> _Task requirements_: Going through the data below, please show each line containing the string "namespace".
-- Input follows --
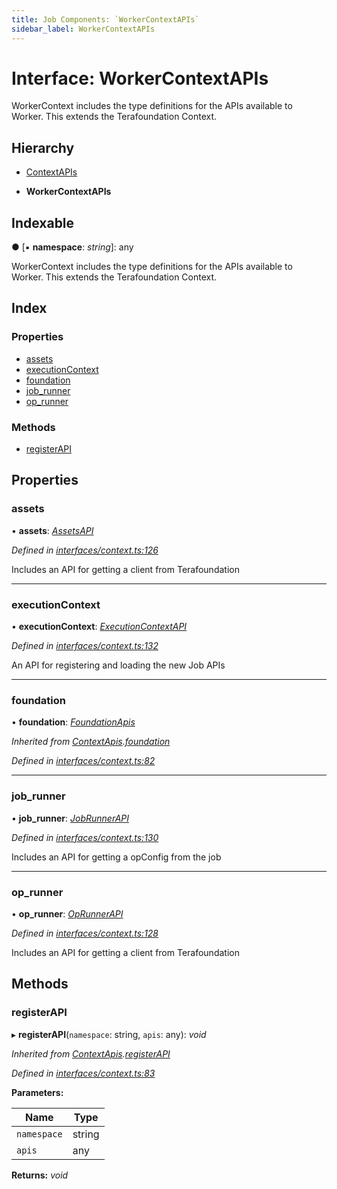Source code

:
 ```yaml
---
title: Job Components: `WorkerContextAPIs`
sidebar_label: WorkerContextAPIs
---
```


# Interface: WorkerContextAPIs

WorkerContext includes the type definitions for
the APIs available to Worker.
This extends the Terafoundation Context.

## Hierarchy

  * [ContextAPIs](contextapis.md)

  * **WorkerContextAPIs**

## Indexable

● \[▪ **namespace**: *string*\]: any

WorkerContext includes the type definitions for
the APIs available to Worker.
This extends the Terafoundation Context.

## Index

### Properties

* [assets](workercontextapis.md#assets)
* [executionContext](workercontextapis.md#executioncontext)
* [foundation](workercontextapis.md#foundation)
* [job_runner](workercontextapis.md#job_runner)
* [op_runner](workercontextapis.md#op_runner)

### Methods

* [registerAPI](workercontextapis.md#registerapi)

## Properties

###  assets

• **assets**: *[AssetsAPI](assetsapi.md)*

*Defined in [interfaces/context.ts:126](https://github.com/terascope/teraslice/blob/fd211a8bb/packages/job-components/src/interfaces/context.ts#L126)*

Includes an API for getting a client from Terafoundation

___

###  executionContext

• **executionContext**: *[ExecutionContextAPI](../classes/executioncontextapi.md)*

*Defined in [interfaces/context.ts:132](https://github.com/terascope/teraslice/blob/fd211a8bb/packages/job-components/src/interfaces/context.ts#L132)*

An API for registering and loading the new Job APIs

___

###  foundation

• **foundation**: *[FoundationApis](foundationapis.md)*

*Inherited from [ContextApis](contextapis.md).[foundation](contextapis.md#foundation)*

*Defined in [interfaces/context.ts:82](https://github.com/terascope/teraslice/blob/fd211a8bb/packages/job-components/src/interfaces/context.ts#L82)*

___

###  job_runner

• **job_runner**: *[JobRunnerAPI](jobrunnerapi.md)*

*Defined in [interfaces/context.ts:130](https://github.com/terascope/teraslice/blob/fd211a8bb/packages/job-components/src/interfaces/context.ts#L130)*

Includes an API for getting a opConfig from the job

___

###  op_runner

• **op_runner**: *[OpRunnerAPI](oprunnerapi.md)*

*Defined in [interfaces/context.ts:128](https://github.com/terascope/teraslice/blob/fd211a8bb/packages/job-components/src/interfaces/context.ts#L128)*

Includes an API for getting a client from Terafoundation

## Methods

###  registerAPI

▸ **registerAPI**(`namespace`: string, `apis`: any): *void*

*Inherited from [ContextApis](contextapis.md).[registerAPI](contextapis.md#registerapi)*

*Defined in [interfaces/context.ts:83](https://github.com/terascope/teraslice/blob/fd211a8bb/packages/job-components/src/interfaces/context.ts#L83)*

**Parameters:**

Name | Type |
------ | ------ |
`namespace` | string |
`apis` | any |

**Returns:** *void*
-- Input concluded --
> _Task output_:
● \[▪ **namespace**: *string*\]: any
▸ **registerAPI**(`namespace`: string, `apis`: any): *void*
`namespace` | string |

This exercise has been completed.